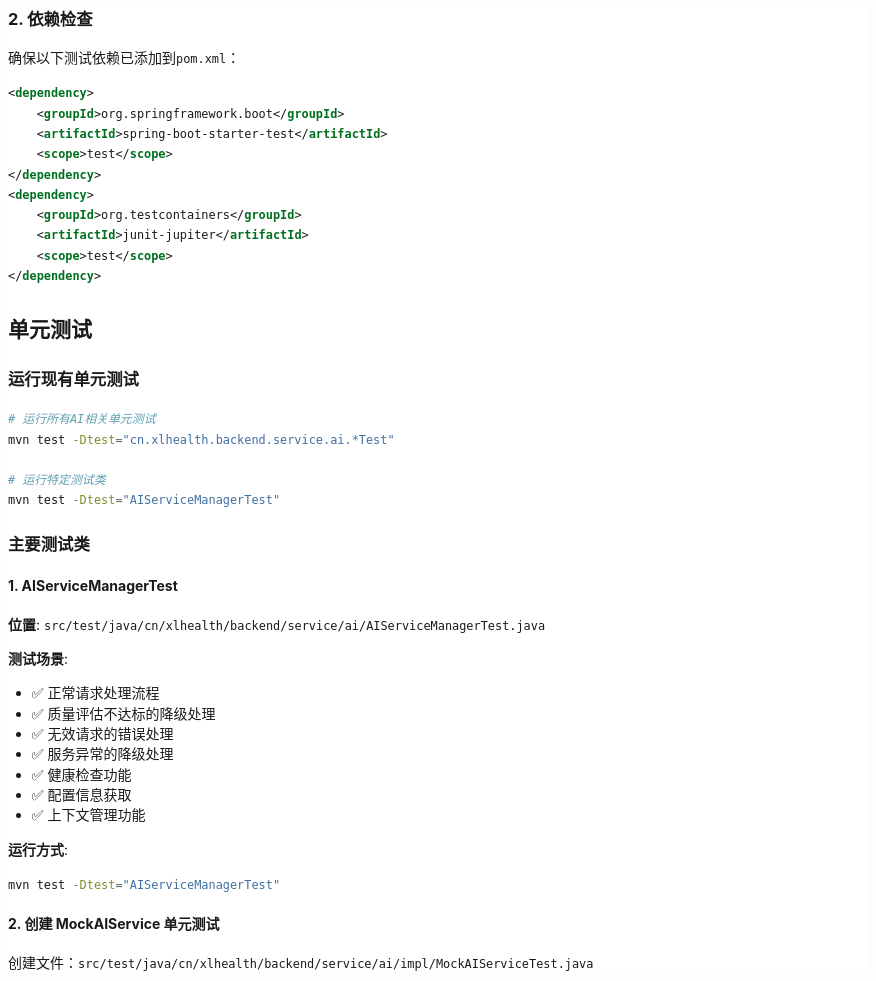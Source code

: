 ### 2. 依赖检查

确保以下测试依赖已添加到`pom.xml`：

```xml
<dependency>
    <groupId>org.springframework.boot</groupId>
    <artifactId>spring-boot-starter-test</artifactId>
    <scope>test</scope>
</dependency>
<dependency>
    <groupId>org.testcontainers</groupId>
    <artifactId>junit-jupiter</artifactId>
    <scope>test</scope>
</dependency>
```

## 单元测试

### 运行现有单元测试

```bash
# 运行所有AI相关单元测试
mvn test -Dtest="cn.xlhealth.backend.service.ai.*Test"

# 运行特定测试类
mvn test -Dtest="AIServiceManagerTest"
```

### 主要测试类

#### 1. AIServiceManagerTest

**位置**: `src/test/java/cn/xlhealth/backend/service/ai/AIServiceManagerTest.java`

**测试场景**:

- ✅ 正常请求处理流程
- ✅ 质量评估不达标的降级处理
- ✅ 无效请求的错误处理
- ✅ 服务异常的降级处理
- ✅ 健康检查功能
- ✅ 配置信息获取
- ✅ 上下文管理功能

**运行方式**:

```bash
mvn test -Dtest="AIServiceManagerTest"
```

#### 2. 创建 MockAIService 单元测试

创建文件：`src/test/java/cn/xlhealth/backend/service/ai/impl/MockAIServiceTest.java`
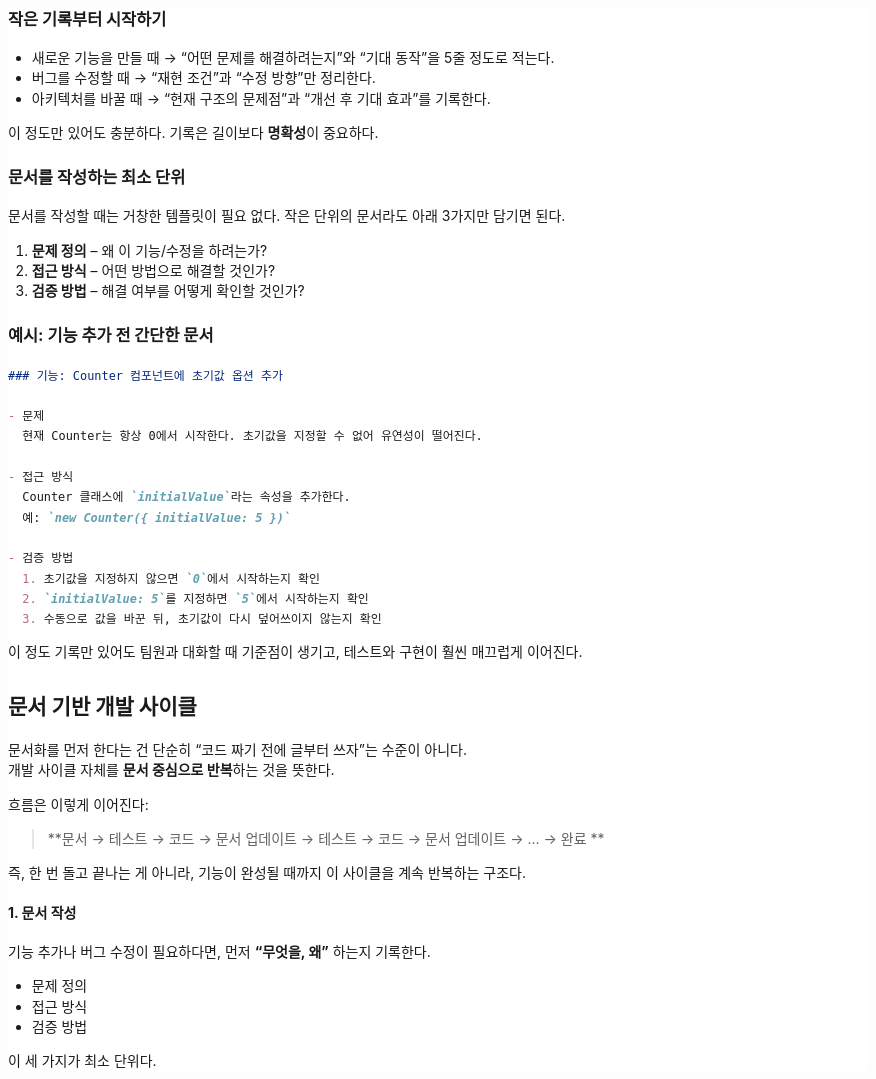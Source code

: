 ### 작은 기록부터 시작하기

- 새로운 기능을 만들 때 → “어떤 문제를 해결하려는지”와 “기대 동작”을 5줄 정도로 적는다.
- 버그를 수정할 때 → “재현 조건”과 “수정 방향”만 정리한다.
- 아키텍처를 바꿀 때 → “현재 구조의 문제점”과 “개선 후 기대 효과”를 기록한다.

이 정도만 있어도 충분하다. 기록은 길이보다 **명확성**이 중요하다.

### 문서를 작성하는 최소 단위

문서를 작성할 때는 거창한 템플릿이 필요 없다. 작은 단위의 문서라도 아래 3가지만 담기면 된다.

1. **문제 정의** – 왜 이 기능/수정을 하려는가?
2. **접근 방식** – 어떤 방법으로 해결할 것인가?
3. **검증 방법** – 해결 여부를 어떻게 확인할 것인가?

### 예시: 기능 추가 전 간단한 문서

```md
### 기능: Counter 컴포넌트에 초기값 옵션 추가

- 문제  
  현재 Counter는 항상 0에서 시작한다. 초기값을 지정할 수 없어 유연성이 떨어진다.

- 접근 방식  
  Counter 클래스에 `initialValue`라는 속성을 추가한다.  
  예: `new Counter({ initialValue: 5 })`

- 검증 방법
  1. 초기값을 지정하지 않으면 `0`에서 시작하는지 확인
  2. `initialValue: 5`를 지정하면 `5`에서 시작하는지 확인
  3. 수동으로 값을 바꾼 뒤, 초기값이 다시 덮어쓰이지 않는지 확인
```

이 정도 기록만 있어도 팀원과 대화할 때 기준점이 생기고, 테스트와 구현이 훨씬 매끄럽게 이어진다.

## 문서 기반 개발 사이클

문서화를 먼저 한다는 건 단순히 “코드 짜기 전에 글부터 쓰자”는 수준이 아니다.  
개발 사이클 자체를 **문서 중심으로 반복**하는 것을 뜻한다.

흐름은 이렇게 이어진다:

> **문서 → 테스트 → 코드 → 문서 업데이트 → 테스트 → 코드 → 문서 업데이트 → … → 완료 **

즉, 한 번 돌고 끝나는 게 아니라, 기능이 완성될 때까지 이 사이클을 계속 반복하는 구조다.

#### 1. 문서 작성

기능 추가나 버그 수정이 필요하다면, 먼저 **“무엇을, 왜”** 하는지 기록한다.

- 문제 정의
- 접근 방식
- 검증 방법

이 세 가지가 최소 단위다.
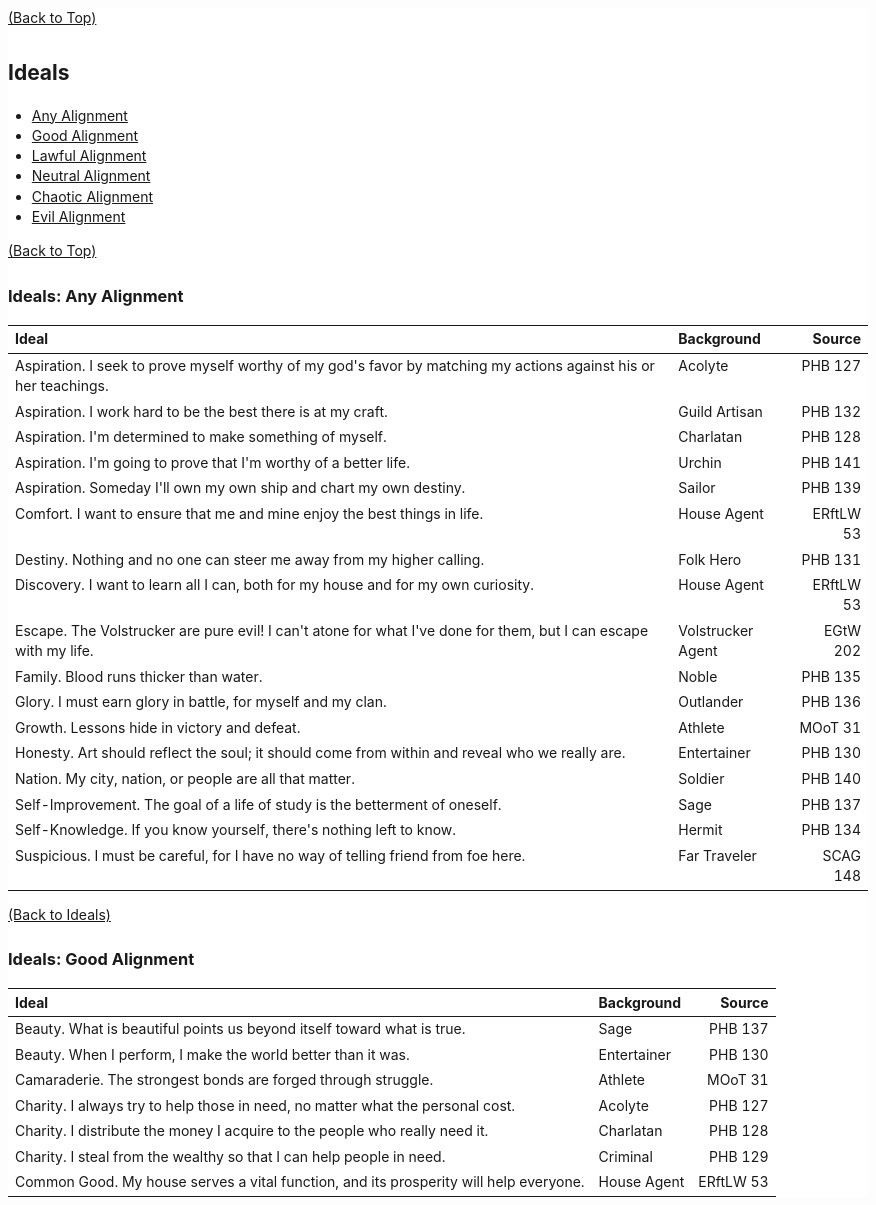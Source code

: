 [(Back to Top)](#)

## Ideals

- [Any Alignment](#ideals-any-alignment)
- [Good Alignment](#ideals-good-alignment)
- [Lawful Alignment](#ideals-lawful-alignment)
- [Neutral Alignment](#ideals-neutral-alignment)
- [Chaotic Alignment](#ideals-chaotic-alignment)
- [Evil Alignment](#ideals-evil-alignment)

[(Back to Top)](#)

### Ideals: Any Alignment

| Ideal | Background | Source |
| :---- | :--------- | -----: |
| Aspiration. I seek to prove myself worthy of my god's favor by matching my actions against his or her teachings. | Acolyte | PHB 127 |
| Aspiration. I work hard to be the best there is at my craft. | Guild Artisan | PHB 132 |
| Aspiration. I'm determined to make something of myself. | Charlatan | PHB 128 |
| Aspiration. I'm going to prove that I'm worthy of a better life. | Urchin | PHB 141 |
| Aspiration. Someday I'll own my own ship and chart my own destiny. | Sailor | PHB 139 |
| Comfort. I want to ensure that me and mine enjoy the best things in life. | House Agent | ERftLW 53 |
| Destiny. Nothing and no one can steer me away from my higher calling. | Folk Hero | PHB 131 |
| Discovery. I want to learn all I can, both for my house and for my own curiosity. | House Agent | ERftLW 53 |
| Escape. The Volstrucker are pure evil! I can't atone for what I've done for them, but I can escape with my life. | Volstrucker Agent | EGtW 202 |
| Family. Blood runs thicker than water. | Noble | PHB 135 |
| Glory. I must earn glory in battle, for myself and my clan. | Outlander | PHB 136 |
| Growth. Lessons hide in victory and defeat. | Athlete | MOoT 31 |
| Honesty. Art should reflect the soul; it should come from within and reveal who we really are. | Entertainer | PHB 130 |
| Nation. My city, nation, or people are all that matter. | Soldier | PHB 140 |
| Self-Improvement. The goal of a life of study is the betterment of oneself. | Sage | PHB 137 |
| Self-Knowledge. If you know yourself, there's nothing left to know. | Hermit | PHB 134 |
| Suspicious. I must be careful, for I have no way of telling friend from foe here. | Far Traveler | SCAG 148 |

[(Back to Ideals)](#ideals)

### Ideals: Good Alignment

| Ideal | Background | Source |
| :---- | :--------- | -----: |
| Beauty. What is beautiful points us beyond itself toward what is true. | Sage | PHB 137 |
| Beauty. When I perform, I make the world better than it was. | Entertainer | PHB 130 |
| Camaraderie. The strongest bonds are forged through struggle. | Athlete | MOoT 31 |
| Charity. I always try to help those in need, no matter what the personal cost. | Acolyte | PHB 127 |
| Charity. I distribute the money I acquire to the people who really need it. | Charlatan | PHB 128 |
| Charity. I steal from the wealthy so that I can help people in need. | Criminal | PHB 129 |
| Common Good. My house serves a vital function, and its prosperity will help everyone. | House Agent | ERftLW 53 |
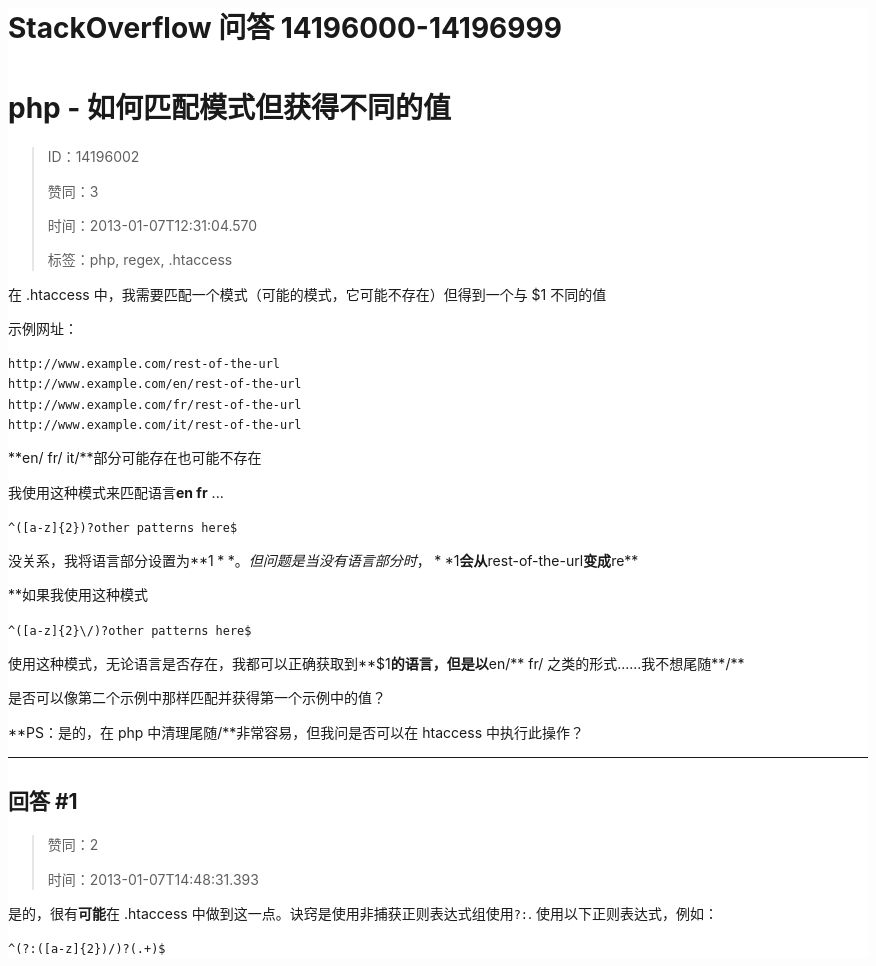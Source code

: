 # StackOverflow 问答 14196000-14196999

# php - 如何匹配模式但获得不同的值

> ID：14196002
> 
> 赞同：3
> 
> 时间：2013-01-07T12:31:04.570
> 
> 标签：php, regex, .htaccess

在 .htaccess 中，我需要匹配一个模式（可能的模式，它可能不存在）但得到一个与 $1 不同的值

示例网址：

```
http://www.example.com/rest-of-the-url
http://www.example.com/en/rest-of-the-url
http://www.example.com/fr/rest-of-the-url
http://www.example.com/it/rest-of-the-url 
```

**en/ fr/ it/**部分可能存在也可能不存在

我使用这种模式来匹配语言**en fr** ...

```
^([a-z]{2})?other patterns here$ 
```

没关系，我将语言部分设置为**$1**。但问题是当没有语言部分时，**$1**会从**rest-of-the-url**变成**re**

 **如果我使用这种模式

```
^([a-z]{2}\/)?other patterns here$ 
```

使用这种模式，无论语言是否存在，我都可以正确获取到**$1**的语言，但是以**en/** fr/ 之类的形式......我不想尾随**/**

是否可以像第二个示例中那样匹配并获得第一个示例中的值？

**PS：是的，在 php 中清理尾随/**非常容易，但我问是否可以在 htaccess 中执行此操作？

* * *

## 回答 #1

> 赞同：2
> 
> 时间：2013-01-07T14:48:31.393

是的，很有**可能**在 .htaccess 中做到这一点。诀窍是使用非捕获正则表达式组使用`?:`. 使用以下正则表达式，例如：

```
^(?:([a-z]{2})/)?(.+)$ 
```
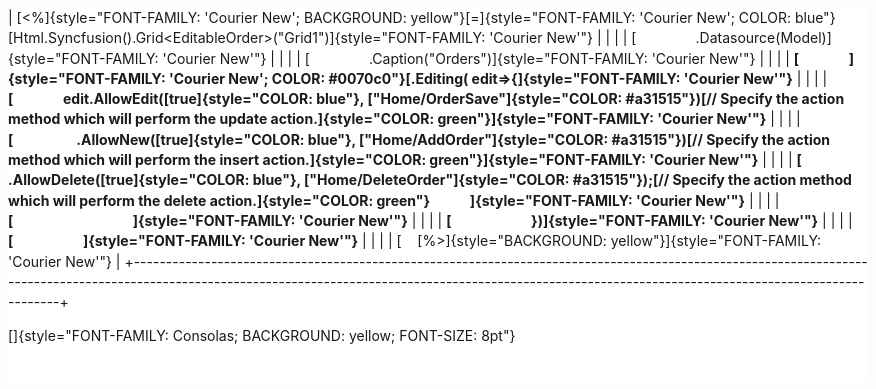 | [\<%]{style="FONT-FAMILY: 'Courier New'; BACKGROUND: yellow"}[=]{style="FONT-FAMILY: 'Courier New'; COLOR: blue"}[Html.Syncfusion().Grid\<EditableOrder\>(\"Grid1\")]{style="FONT-FAMILY: 'Courier New'"}                                                     |
|                                                                                                                                                                                                                                                               |
| [               .Datasource(Model)]{style="FONT-FAMILY: 'Courier New'"}                                                                                                                                                                                       |
|                                                                                                                                                                                                                                                               |
| [               .Caption(\"Orders\")]{style="FONT-FAMILY: 'Courier New'"}                                                                                                                                                                                     |
|                                                                                                                                                                                                                                                               |
| **[               ]{style="FONT-FAMILY: 'Courier New'; COLOR: #0070c0"}[.Editing( edit=\>{]{style="FONT-FAMILY: 'Courier New'"}**                                                                                                                             |
|                                                                                                                                                                                                                                                               |
| **[               edit.AllowEdit([true]{style="COLOR: blue"}, [\"Home/OrderSave\"]{style="COLOR: #a31515"})[// Specify the action method which will perform the update action.]{style="COLOR: green"}]{style="FONT-FAMILY: 'Courier New'"}**                  |
|                                                                                                                                                                                                                                                               |
| **[                   .AllowNew([true]{style="COLOR: blue"}, [\"Home/AddOrder\"]{style="COLOR: #a31515"})[// Specify the action method which will perform the insert action.]{style="COLOR: green"}]{style="FONT-FAMILY: 'Courier New'"}**                    |
|                                                                                                                                                                                                                                                               |
| **[                   .AllowDelete([true]{style="COLOR: blue"}, [\"Home/DeleteOrder\"]{style="COLOR: #a31515"});[// Specify the action method which will perform the delete action.]{style="COLOR: green"}            ]{style="FONT-FAMILY: 'Courier New'"}** |
|                                                                                                                                                                                                                                                               |
| **[                                    ]{style="FONT-FAMILY: 'Courier New'"}**                                                                                                                                                                                |
|                                                                                                                                                                                                                                                               |
| **[                        })]{style="FONT-FAMILY: 'Courier New'"}**                                                                                                                                                                                          |
|                                                                                                                                                                                                                                                               |
| **[                     ]{style="FONT-FAMILY: 'Courier New'"}**                                                                                                                                                                                               |
|                                                                                                                                                                                                                                                               |
| [    [%\>]{style="BACKGROUND: yellow"}]{style="FONT-FAMILY: 'Courier New'"}                                                                                                                                                                                   |
+---------------------------------------------------------------------------------------------------------------------------------------------------------------------------------------------------------------------------------------------------------------+

[]{style="FONT-FAMILY: Consolas; BACKGROUND: yellow; FONT-SIZE: 8pt"} 

 

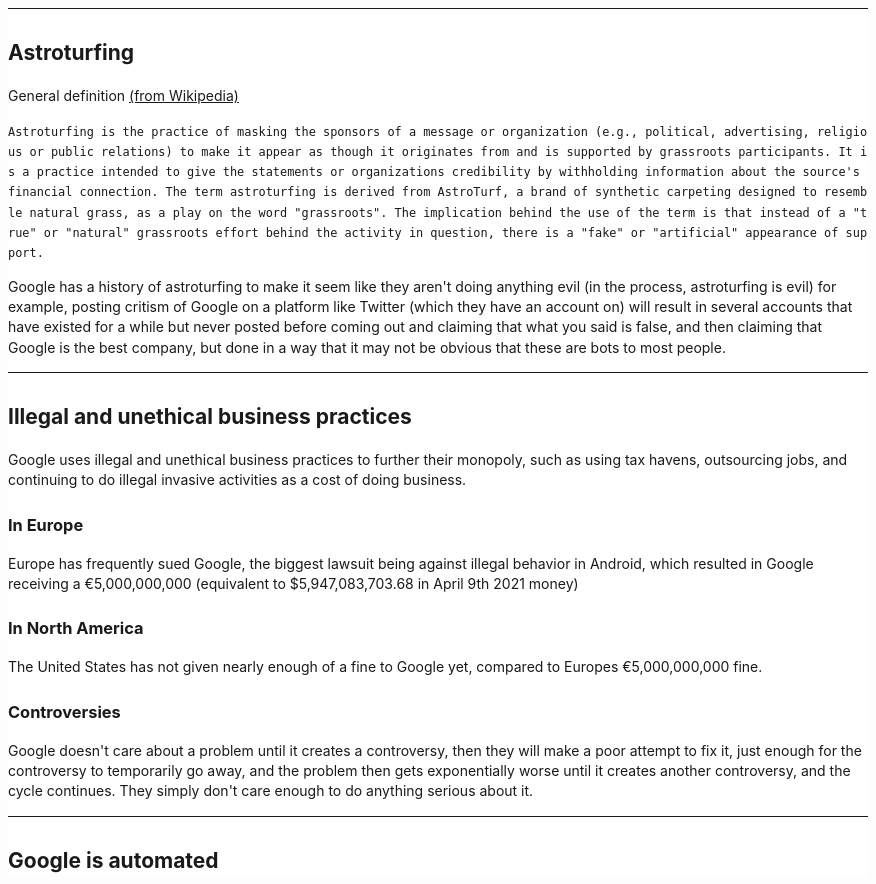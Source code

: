 ***

## Astroturfing

General definition [(from Wikipedia)](https://en.wikipedia.org/wiki/Astroturfing)

```
Astroturfing is the practice of masking the sponsors of a message or organization (e.g., political, advertising, religious or public relations) to make it appear as though it originates from and is supported by grassroots participants. It is a practice intended to give the statements or organizations credibility by withholding information about the source's financial connection. The term astroturfing is derived from AstroTurf, a brand of synthetic carpeting designed to resemble natural grass, as a play on the word "grassroots". The implication behind the use of the term is that instead of a "true" or "natural" grassroots effort behind the activity in question, there is a "fake" or "artificial" appearance of support.
```

Google has a history of astroturfing to make it seem like they aren't doing anything evil (in the process, astroturfing is evil) for example, posting critism of Google on a platform like Twitter (which they have an account on) will result in several accounts that have existed for a while but never posted before coming out and claiming that what you said is false, and then claiming that Google is the best company, but done in a way that it may not be obvious that these are bots to most people.

***

## Illegal and unethical business practices

Google uses illegal and unethical business practices to further their monopoly, such as using tax havens, outsourcing jobs, and continuing to do illegal invasive activities as a cost of doing business.

### In Europe

Europe has frequently sued Google, the biggest lawsuit being against illegal behavior in Android, which resulted in Google receiving a €5,000,000,000 (equivalent to $5,947,083,703.68 in April 9th 2021 money)

### In North America

The United States has not given nearly enough of a fine to Google yet, compared to Europes €5,000,000,000 fine.

### Controversies

Google doesn't care about a problem until it creates a controversy, then they will make a poor attempt to fix it, just enough for the controversy to temporarily go away, and the problem then gets exponentially worse until it creates another controversy, and the cycle continues. They simply don't care enough to do anything serious about it.

***

## Google is automated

### WHAT IS BEING ASKED
Please find each line in the records above that holds the word "기록한다", and copy it.

### RESPONSE AREA
- 아키텍처를 바꿀 때 → “현재 구조의 문제점”과 “개선 후 기대 효과”를 기록한다.
기능 추가나 버그 수정이 필요하다면, 먼저 **“무엇을, 왜”** 하는지 기록한다.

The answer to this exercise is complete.